Department: Emergency Department
Subject: Standard of Care- COBRA (Consolidated Omnibus Reconciliation Act)Guidelines
Date (s) Issued: 8-4-2000

Statement of Purpose:
To establish guidelines for treating Emergency Department patients while staying within COBRA guidelines

Text:
All patients presenting to Hospital # 1 Wiregrass Medical Center for a non-scheduled visit and seeking care must be accepted and evaluated regardless of the patient's ability to pay.

All patients shall receive a medical screening exam that include all necessary testing an on-call services within then capability of the hospital to reach a diagnosis. Federal law requires that all necessary definitive treatment...be given to the patient...

The patient must be transferred by an appropriate medical transfer vehicle...must not be transferred in a private passenger vehicle unless the patient refused to be transported by ambulance...the refusal must be in writing....

Medical Screening Exams:

Medical Screening Exams should include at minimum the following:
Emergency Department log entry including disposition of patient;
Patient's triage record;
Vital signs;
History;
Physical exam of the affected systems and potentially affected systems;
...Necessary testing...
Notification and use of on-call physicians to diagnoses and/or stabilize the patient...
Vital signs upon discharge or transfer;
Complete documentation of the medical screening exam.

Emergency Medical Conditions:
Emergency Medical Conditions under COBRA law constitute any condition that is a danger to the patient or unborn fetus or or could result in a risk of dysfunction or impairment to the smallest bodily part or organ if the patient is not treated in the near future.

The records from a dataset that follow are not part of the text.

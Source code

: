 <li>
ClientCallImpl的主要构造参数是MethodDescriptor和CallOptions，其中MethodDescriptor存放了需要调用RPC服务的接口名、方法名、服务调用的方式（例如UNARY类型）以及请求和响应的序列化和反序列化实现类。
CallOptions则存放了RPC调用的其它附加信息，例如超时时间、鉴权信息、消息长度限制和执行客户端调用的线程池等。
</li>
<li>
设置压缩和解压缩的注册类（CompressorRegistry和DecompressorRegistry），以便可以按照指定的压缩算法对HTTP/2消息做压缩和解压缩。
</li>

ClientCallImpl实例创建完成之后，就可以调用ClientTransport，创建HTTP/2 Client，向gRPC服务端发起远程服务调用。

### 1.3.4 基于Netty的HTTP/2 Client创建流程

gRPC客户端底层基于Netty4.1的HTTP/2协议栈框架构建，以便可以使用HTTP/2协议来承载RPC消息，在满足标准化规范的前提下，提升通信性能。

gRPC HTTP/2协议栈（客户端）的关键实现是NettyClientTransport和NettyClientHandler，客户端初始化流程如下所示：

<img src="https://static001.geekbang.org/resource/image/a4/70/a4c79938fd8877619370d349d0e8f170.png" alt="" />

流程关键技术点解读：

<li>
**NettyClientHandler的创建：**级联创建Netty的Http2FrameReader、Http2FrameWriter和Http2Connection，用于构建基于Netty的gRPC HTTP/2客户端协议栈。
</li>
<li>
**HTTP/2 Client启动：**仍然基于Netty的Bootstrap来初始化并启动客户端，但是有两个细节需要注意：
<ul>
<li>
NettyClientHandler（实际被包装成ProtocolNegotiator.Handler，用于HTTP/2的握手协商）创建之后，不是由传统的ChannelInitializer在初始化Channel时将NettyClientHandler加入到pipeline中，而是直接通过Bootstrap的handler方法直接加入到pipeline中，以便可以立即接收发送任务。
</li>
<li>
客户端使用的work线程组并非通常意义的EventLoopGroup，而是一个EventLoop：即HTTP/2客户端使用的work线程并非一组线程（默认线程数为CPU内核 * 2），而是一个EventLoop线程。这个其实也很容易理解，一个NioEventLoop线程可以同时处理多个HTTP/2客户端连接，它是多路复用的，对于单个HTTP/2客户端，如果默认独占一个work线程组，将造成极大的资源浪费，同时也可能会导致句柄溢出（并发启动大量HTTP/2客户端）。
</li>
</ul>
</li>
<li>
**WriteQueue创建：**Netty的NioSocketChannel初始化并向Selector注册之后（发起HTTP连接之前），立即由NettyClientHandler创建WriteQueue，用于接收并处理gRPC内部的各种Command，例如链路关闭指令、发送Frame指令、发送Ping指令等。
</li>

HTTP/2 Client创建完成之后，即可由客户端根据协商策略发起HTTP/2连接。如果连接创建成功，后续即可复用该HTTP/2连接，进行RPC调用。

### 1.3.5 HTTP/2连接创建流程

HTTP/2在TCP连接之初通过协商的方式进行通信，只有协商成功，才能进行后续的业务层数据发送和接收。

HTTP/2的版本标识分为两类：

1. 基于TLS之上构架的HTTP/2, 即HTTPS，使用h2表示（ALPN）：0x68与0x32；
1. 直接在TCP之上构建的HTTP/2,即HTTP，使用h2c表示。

Emergency medical conditions include:
Undiagnosed, acute pain which is sufficient to impair normal functioning
Pregnancy with contractions (defined as unstable)...

Conclusion:

The ED RN (EI # 1) at Hospital # 1 failed to inform and document that PI # 1 was informed of the risks associated with private vehicle transport from Hospital # 1 to Hospital # 2, which is approximately a 30 minute drive, 24 miles one way.

There was no documentation staff at Hospital # 1 offered assistance by emergency transport to Hospital # 2 or that PI # 1 refused emergency transport.